The vessels were implanted in patients with end-stage kidney disease. These patients typically receive hemodialysis three times a week. The procedure, in which a machine cleanses waste, salts and other material from the blood, is often administered through a graft made from a synthetic material such as Teflon. These grafts, implanted in the arm, carry a high risk of infection, clotting, and scarring so much that the vessel closes up.
“If you take a Teflon tube and put it in your bloodstream, it’s not very biocompatible, so there are a lot of failure modes,” Niklason said.

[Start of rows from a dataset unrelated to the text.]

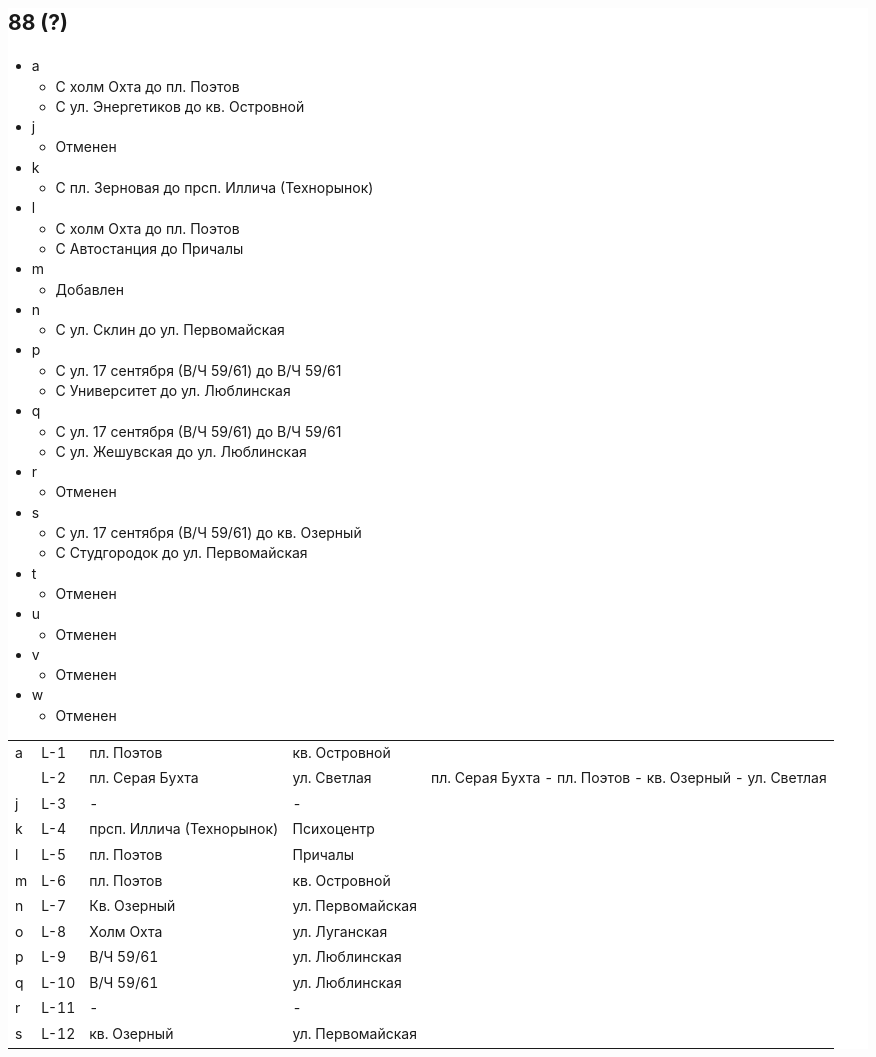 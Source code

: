 ## 88 (?)

* a
  * C холм Охта до пл. Поэтов
  * C ул. Энергетиков до кв. Островной
* j
  * Отменен
* k
  * C пл. Зерновая до прсп. Иллича (Технорынок)
* l
  * C холм Охта до пл. Поэтов
  * C Автостанция до Причалы
* m
  * Добавлен
* n
  * C ул. Склин до ул. Первомайская
* p
  * C ул. 17 сентября (В/Ч 59/61) до В/Ч 59/61
  * C Университет до ул. Люблинская
* q
  * C ул. 17 сентября (В/Ч 59/61) до В/Ч 59/61
  * C ул. Жешувская до ул. Люблинская
* r
  * Отменен
* s
  * C ул. 17 сентября (В/Ч 59/61) до кв. Озерный
  * C Студгородок до ул. Первомайская
* t
  * Отменен
* u
  * Отменен
* v
  * Отменен
* w
  * Отменен

|   |       |                           |                   |   |
|---|-------|---------------------------|-------------------|---|
|a  |L-1    |пл. Поэтов                 |кв. Островной      |   |
|   |L-2    |пл. Серая Бухта            |ул. Светлая        |пл. Серая Бухта    -   пл. Поэтов  -   кв. Озерный -   ул. Светлая |
|j  |L-3    |-                          |-                  |   |
|k  |L-4    |прсп. Иллича (Технорынок)  |Психоцентр         |   |
|l  |L-5    |пл. Поэтов                 |Причалы            |   |
|m  |L-6    |пл. Поэтов                 |кв. Островной      |   |
|n  |L-7    |Кв. Озерный                |ул. Первомайская   |   |
|o  |L-8    |Холм Охта                  |ул. Луганская      |   |
|p  |L-9    |В/Ч 59/61                  |ул. Люблинская     |   |
|q  |L-10   |В/Ч 59/61                  |ул. Люблинская     |   |
|r  |L-11   |-                          |-                  |   |
|s  |L-12   |кв. Озерный                |ул. Первомайская   |   |

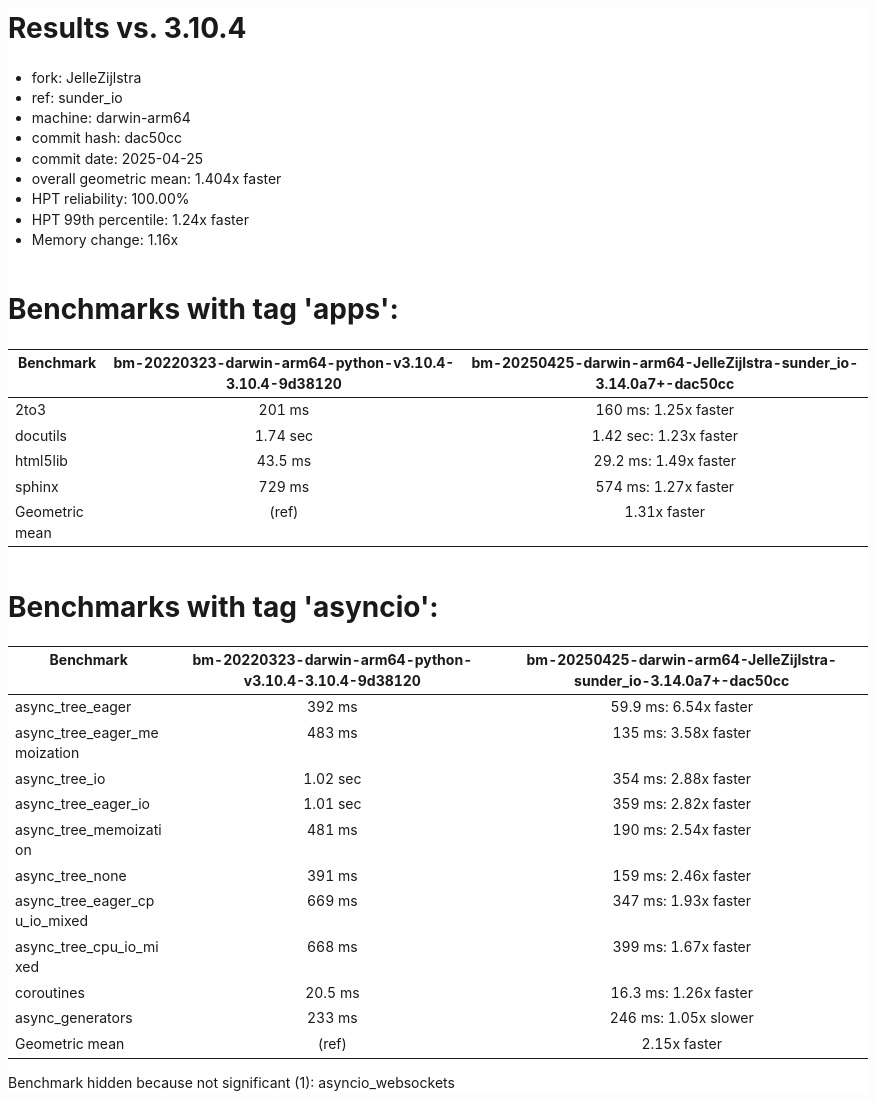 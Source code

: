 # Results vs. 3.10.4

- fork: JelleZijlstra
- ref: sunder_io
- machine: darwin-arm64
- commit hash: dac50cc
- commit date: 2025-04-25
- overall geometric mean: 1.404x faster
- HPT reliability: 100.00%
- HPT 99th percentile: 1.24x faster
- Memory change: 1.16x

Benchmarks with tag 'apps':
===========================

| Benchmark      | bm-20220323-darwin-arm64-python-v3.10.4-3.10.4-9d38120 | bm-20250425-darwin-arm64-JelleZijlstra-sunder_io-3.14.0a7+-dac50cc |
|----------------|:------------------------------------------------------:|:------------------------------------------------------------------:|
| 2to3           | 201 ms                                                 | 160 ms: 1.25x faster                                               |
| docutils       | 1.74 sec                                               | 1.42 sec: 1.23x faster                                             |
| html5lib       | 43.5 ms                                                | 29.2 ms: 1.49x faster                                              |
| sphinx         | 729 ms                                                 | 574 ms: 1.27x faster                                               |
| Geometric mean | (ref)                                                  | 1.31x faster                                                       |

Benchmarks with tag 'asyncio':
==============================

| Benchmark                     | bm-20220323-darwin-arm64-python-v3.10.4-3.10.4-9d38120 | bm-20250425-darwin-arm64-JelleZijlstra-sunder_io-3.14.0a7+-dac50cc |
|-------------------------------|:------------------------------------------------------:|:------------------------------------------------------------------:|
| async_tree_eager              | 392 ms                                                 | 59.9 ms: 6.54x faster                                              |
| async_tree_eager_memoization  | 483 ms                                                 | 135 ms: 3.58x faster                                               |
| async_tree_io                 | 1.02 sec                                               | 354 ms: 2.88x faster                                               |
| async_tree_eager_io           | 1.01 sec                                               | 359 ms: 2.82x faster                                               |
| async_tree_memoization        | 481 ms                                                 | 190 ms: 2.54x faster                                               |
| async_tree_none               | 391 ms                                                 | 159 ms: 2.46x faster                                               |
| async_tree_eager_cpu_io_mixed | 669 ms                                                 | 347 ms: 1.93x faster                                               |
| async_tree_cpu_io_mixed       | 668 ms                                                 | 399 ms: 1.67x faster                                               |
| coroutines                    | 20.5 ms                                                | 16.3 ms: 1.26x faster                                              |
| async_generators              | 233 ms                                                 | 246 ms: 1.05x slower                                               |
| Geometric mean                | (ref)                                                  | 2.15x faster                                                       |

Benchmark hidden because not significant (1): asyncio_websockets

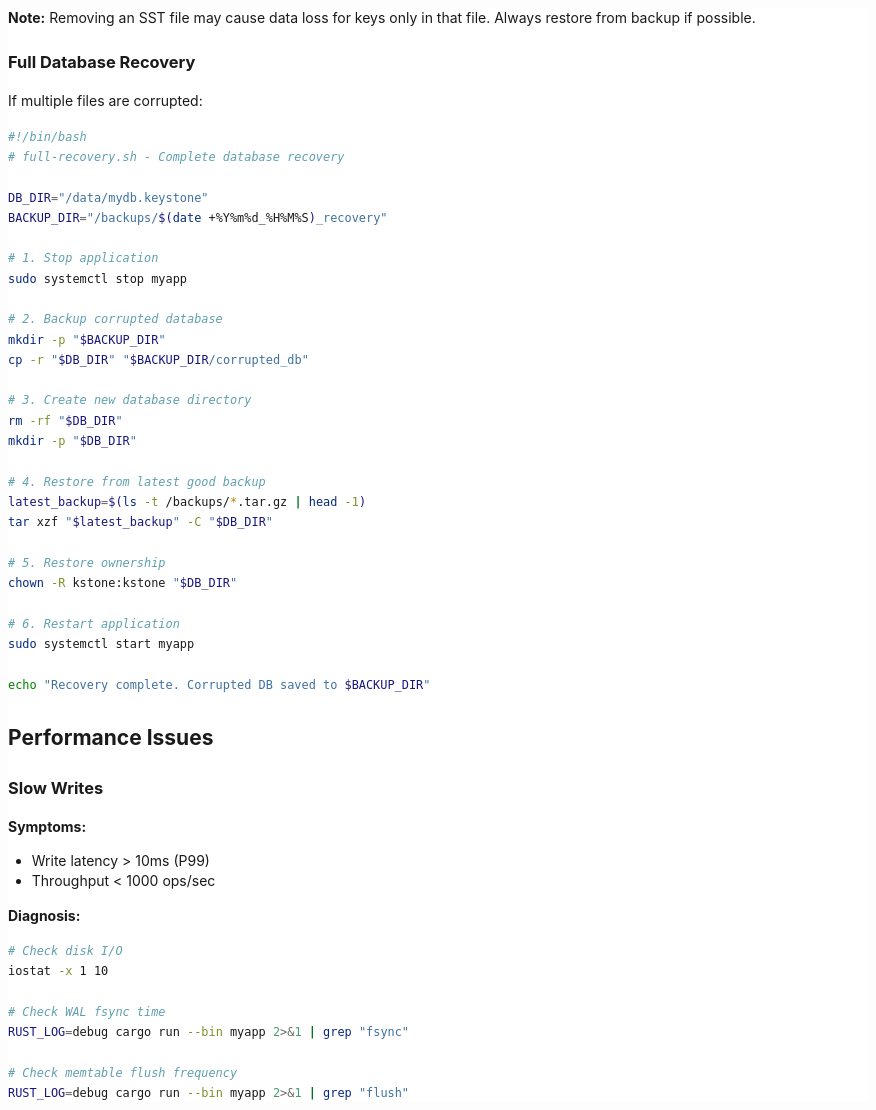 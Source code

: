**Note:** Removing an SST file may cause data loss for keys only in that file. Always restore from backup if possible.

### Full Database Recovery

If multiple files are corrupted:

```bash
#!/bin/bash
# full-recovery.sh - Complete database recovery

DB_DIR="/data/mydb.keystone"
BACKUP_DIR="/backups/$(date +%Y%m%d_%H%M%S)_recovery"

# 1. Stop application
sudo systemctl stop myapp

# 2. Backup corrupted database
mkdir -p "$BACKUP_DIR"
cp -r "$DB_DIR" "$BACKUP_DIR/corrupted_db"

# 3. Create new database directory
rm -rf "$DB_DIR"
mkdir -p "$DB_DIR"

# 4. Restore from latest good backup
latest_backup=$(ls -t /backups/*.tar.gz | head -1)
tar xzf "$latest_backup" -C "$DB_DIR"

# 5. Restore ownership
chown -R kstone:kstone "$DB_DIR"

# 6. Restart application
sudo systemctl start myapp

echo "Recovery complete. Corrupted DB saved to $BACKUP_DIR"
```

## Performance Issues

### Slow Writes

**Symptoms:**
- Write latency > 10ms (P99)
- Throughput < 1000 ops/sec

**Diagnosis:**

```bash
# Check disk I/O
iostat -x 1 10

# Check WAL fsync time
RUST_LOG=debug cargo run --bin myapp 2>&1 | grep "fsync"

# Check memtable flush frequency
RUST_LOG=debug cargo run --bin myapp 2>&1 | grep "flush"
```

The bioengineered human acellular vessels (HAVs) developed by Humacyte are formed by placing human donor cells of smooth muscle tissue onto a tubular scaffold. They grow in vitro and remain in a bioreactor for eight weeks, during which the scaffold degrades. All cells are then removed and the structures are cleansed of anything that could trigger an immune response. What remains are mechanically robust, rope-like structures made from collagen and other proteins. These proteins are found consistently in humans, which is key element to the patients’ bodies accepting the vessels.
The first HAVs were implanted in humans more than six years ago, and some of those early implants are still being used for dialysis. The research published today is one of the longest follow-up studies conducted on engineered tissue in humans.
Humacyte is currently finishing up on a phase clinical 3 trial that compares the HAVs to synthetic grafts. The researchers are also enrolling for a second phase 3 trial in which the HAVs will be compared to arteriovenous fistulas, another procedure used for dialysis in which an artery is connected to a vein.
Other authors of the study are Robert D. Kirkton, Maribel Santiago-Maysonet, Jeffrey H. Lawson, William E. Tente, Shannon L. M. Dahl, and Heather L. Prichard.